Monde Économique: Comment PRO peut-elle faire face à l’augmentation constante des besoins en intégration de personnes en situation de handicap dans des environnements adaptés ?

Ivan HARO: En restant fidèle à notre mission première : créer des emplois pour des personnes exclues du marché du travail ordinaire, notamment en raison d’un handicap. Pour garantir la pérennité de cette mission, il faut maintenir un équilibre subtil entre performance économique et impact social. Cela suppose d’ajuster continuellement notre offre de prestations aux attentes du marché et aux besoins réels de nos clients.
Cette exigence nous pousse à innover, à développer de nouvelles activités et à créer ainsi des emplois adaptés.
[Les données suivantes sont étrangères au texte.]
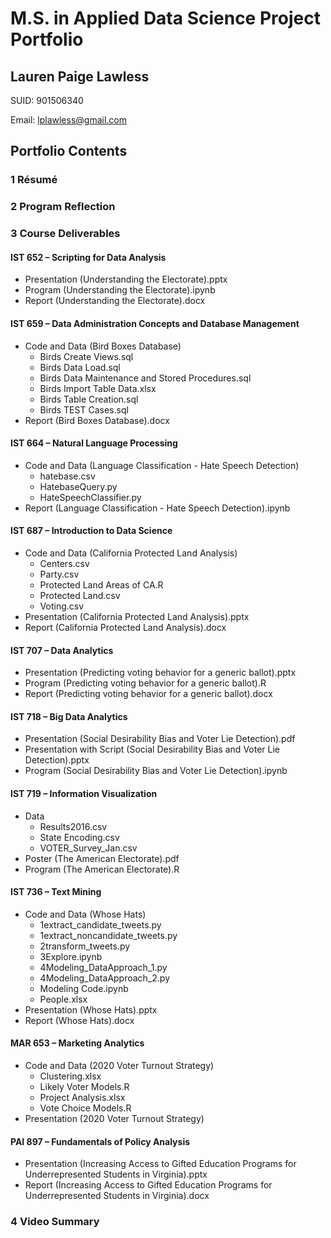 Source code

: # M.S. in Applied Data Science Project Portfolio
## Lauren Paige Lawless
SUID: 901506340

Email: lplawless@gmail.com

## Portfolio Contents
### 1 Résumé
### 2 Program Reflection
### 3 Course Deliverables
#### IST 652 – Scripting for Data Analysis
- Presentation (Understanding the Electorate).pptx
- Program (Understanding the Electorate).ipynb
- Report (Understanding the Electorate).docx
	
#### IST 659 – Data Administration Concepts and Database Management
- Code and Data (Bird Boxes Database)
	- Birds Create Views.sql
	- Birds Data Load.sql
	- Birds Data Maintenance and Stored Procedures.sql
	- Birds Import Table Data.xlsx
	- Birds Table Creation.sql
	- Birds TEST Cases.sql
- Report (Bird Boxes Database).docx

#### IST 664 – Natural Language Processing
- Code and Data (Language Classification - Hate Speech Detection)
	- hatebase.csv
	- HatebaseQuery.py
	- HateSpeechClassifier.py
- Report (Language Classification - Hate Speech Detection).ipynb

#### IST 687 – Introduction to Data Science
- Code and Data (California Protected Land Analysis)
	- Centers.csv
	- Party.csv
	- Protected Land Areas of CA.R
	- Protected Land.csv
	- Voting.csv
- Presentation (California Protected Land Analysis).pptx
- Report (California Protected Land Analysis).docx

#### IST 707 – Data Analytics
- Presentation (Predicting voting behavior for a generic ballot).pptx
- Program (Predicting voting behavior for a generic ballot).R
- Report (Predicting voting behavior for a generic ballot).docx

#### IST 718 – Big Data Analytics
- Presentation (Social Desirability Bias and Voter Lie Detection).pdf
- Presentation with Script (Social Desirability Bias and Voter Lie Detection).pptx
- Program (Social Desirability Bias and Voter Lie Detection).ipynb

#### IST 719 – Information Visualization
- Data
	- Results2016.csv
	- State Encoding.csv
	- VOTER_Survey_Jan.csv
- Poster (The American Electorate).pdf
- Program (The American Electorate).R

#### IST 736 – Text Mining
- Code and Data (Whose Hats)
	- 1extract_candidate_tweets.py
	- 1extract_noncandidate_tweets.py
	- 2transform_tweets.py
	- 3Explore.ipynb
	- 4Modeling_DataApproach_1.py
	- 4Modeling_DataApproach_2.py
	- Modeling Code.ipynb
	- People.xlsx
- Presentation (Whose Hats).pptx
- Report (Whose Hats).docx

#### MAR 653 – Marketing Analytics
- Code and Data (2020 Voter Turnout Strategy)
	- Clustering.xlsx
	- Likely Voter Models.R
	- Project Analysis.xlsx
	- Vote Choice Models.R
- Presentation (2020 Voter Turnout Strategy)

#### PAI 897 – Fundamentals of Policy Analysis
- Presentation (Increasing Access to Gifted Education Programs for Underrepresented Students in Virginia).pptx
- Report (Increasing Access to Gifted Education Programs for Underrepresented Students in Virginia).docx

### 4 Video Summary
Cela passe également par le renforcement de nos dispositifs d’accompagnement, la diversification de nos formations, et l’établissement de nouveaux partenariats. C’est un cercle vertueux : plus nous répondons aux attentes de nos clients avec un travail de qualité, plus nous avons la capacité de créer des opportunités d’emploi. Cette logique guide notre action au quotidien. Dans un monde complexe et exigeant, nous cherchons à accompagner nos collègues « atypiques » en leur offrant des parcours professionnels valorisants et durables.
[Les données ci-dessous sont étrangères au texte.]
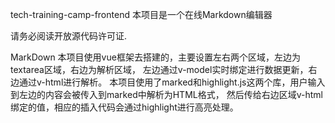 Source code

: tech-training-camp-frontend
本项目是一个在线Markdown编辑器

请务必阅读开放源代码许可证.

MarkDown
本项目使用vue框架去搭建的，主要设置左右两个区域，左边为textarea区域，右边为解析区域，
左边通过v-model实时绑定进行数据更新，右边通过v-html进行解析。
本项目使用了marked和highlight.js这两个库，用户输入到左边的内容会被传入到marked中解析为HTML格式，
然后传给右边区域v-html绑定的值，相应的插入代码会通过highlight进行高亮处理。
Monde Économique: En plus de sa mission d’intégration, PRO mène des mandats de réadaptation pour le compte de l’assurance invalidité (AI). Dans ce cadre, comment préparez-vous les bénéficiaires à un retour sur le marché du travail ordinaire ?
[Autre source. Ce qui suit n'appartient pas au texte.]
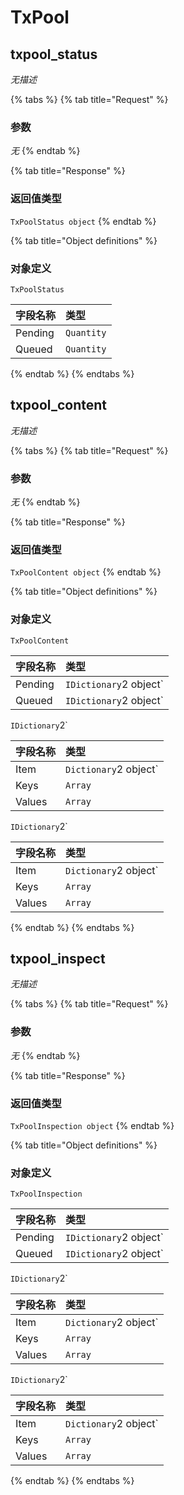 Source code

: # TxPool

## txpool\_status

_无描述_

{% tabs %}
{% tab title="Request" %}
### **参数**

_无_
{% endtab %}

{% tab title="Response" %}
### 返回值类型

`TxPoolStatus object`
{% endtab %}

{% tab title="Object definitions" %}
### 对象定义

`TxPoolStatus`

| 字段名称 | 类型 |
| :--- | :--- |
| Pending | `Quantity` |
| Queued | `Quantity` |
{% endtab %}
{% endtabs %}

## txpool\_content

_无描述_

{% tabs %}
{% tab title="Request" %}
### **参数**

_无_
{% endtab %}

{% tab title="Response" %}
### 返回值类型

`TxPoolContent object`
{% endtab %}

{% tab title="Object definitions" %}
### 对象定义

`TxPoolContent`

| 字段名称 | 类型 |
| :--- | :--- |
| Pending | `IDictionary`2 object\` |
| Queued | `IDictionary`2 object\` |

`IDictionary`2\`

| 字段名称 | 类型 |
| :--- | :--- |
| Item | `Dictionary`2 object\` |
| Keys | `Array` |
| Values | `Array` |

`IDictionary`2\`

| 字段名称 | 类型 |
| :--- | :--- |
| Item | `Dictionary`2 object\` |
| Keys | `Array` |
| Values | `Array` |
{% endtab %}
{% endtabs %}

## txpool\_inspect

_无描述_

{% tabs %}
{% tab title="Request" %}
### **参数**

_无_
{% endtab %}

{% tab title="Response" %}
### 返回值类型

`TxPoolInspection object`
{% endtab %}

{% tab title="Object definitions" %}
### 对象定义

`TxPoolInspection`

| 字段名称 | 类型 |
| :--- | :--- |
| Pending | `IDictionary`2 object\` |
| Queued | `IDictionary`2 object\` |

`IDictionary`2\`

| 字段名称 | 类型 |
| :--- | :--- |
| Item | `Dictionary`2 object\` |
| Keys | `Array` |
| Values | `Array` |

`IDictionary`2\`

| 字段名称 | 类型 |
| :--- | :--- |
| Item | `Dictionary`2 object\` |
| Keys | `Array` |
| Values | `Array` |
{% endtab %}
{% endtabs %}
Ivan HARO: Ces mandats visent à permettre aux bénéficiaires de retrouver une activité professionnelle sur le marché ordinaire et d’éviter ainsi une rente AI. Notre approche est centrée sur l’accompagnement dans la montée en compétences et l’individualisation des parcours. L’objectif est d’amener progressivement chaque personne vers une autonomie pleine et entière.
Nous développons notamment des formations qualifiantes qui valorisent les compétences acquises et facilitent une insertion professionnelle durable. Par ailleurs, nous construisons des passerelles avec de nombreuses entreprises, répondant ainsi aux attentes de l’ensemble des parties prenantes. L’idée est que chaque personne accompagnée par nos spécialistes puisse trouver une place correspondant à ses limitations, à ses compétences et à ses aspirations — tout en étant alignée avec les besoins du marché.

Monde Économique: La success story de PRO est-elle duplicable ?

Ivan HARO: Probablement. Nous avons la chance de vivre en Suisse, un pays riche en « success stories ». Il existe de nombreux modèles d’accompagnement, différents et complémentaires, qui permettent à chacun de trouver une solution adaptée à sa situation.
Notre spécificité réside dans notre modèle, notre vision entrepreneuriale, libérale et profondément humaniste de l’intégration. À ce titre, je crois que nous démontrons chaque jour que performance économique et performance sociale ne sont pas antinomiques. Dans une logique d’inclusion et de cohésion, il est essentiel d’adopter une approche pragmatique et réaliste, qui respecte la culture d’entreprise. Bientôt, je l’espère, l’inclusion ne sera plus une exception, mais bien la norme.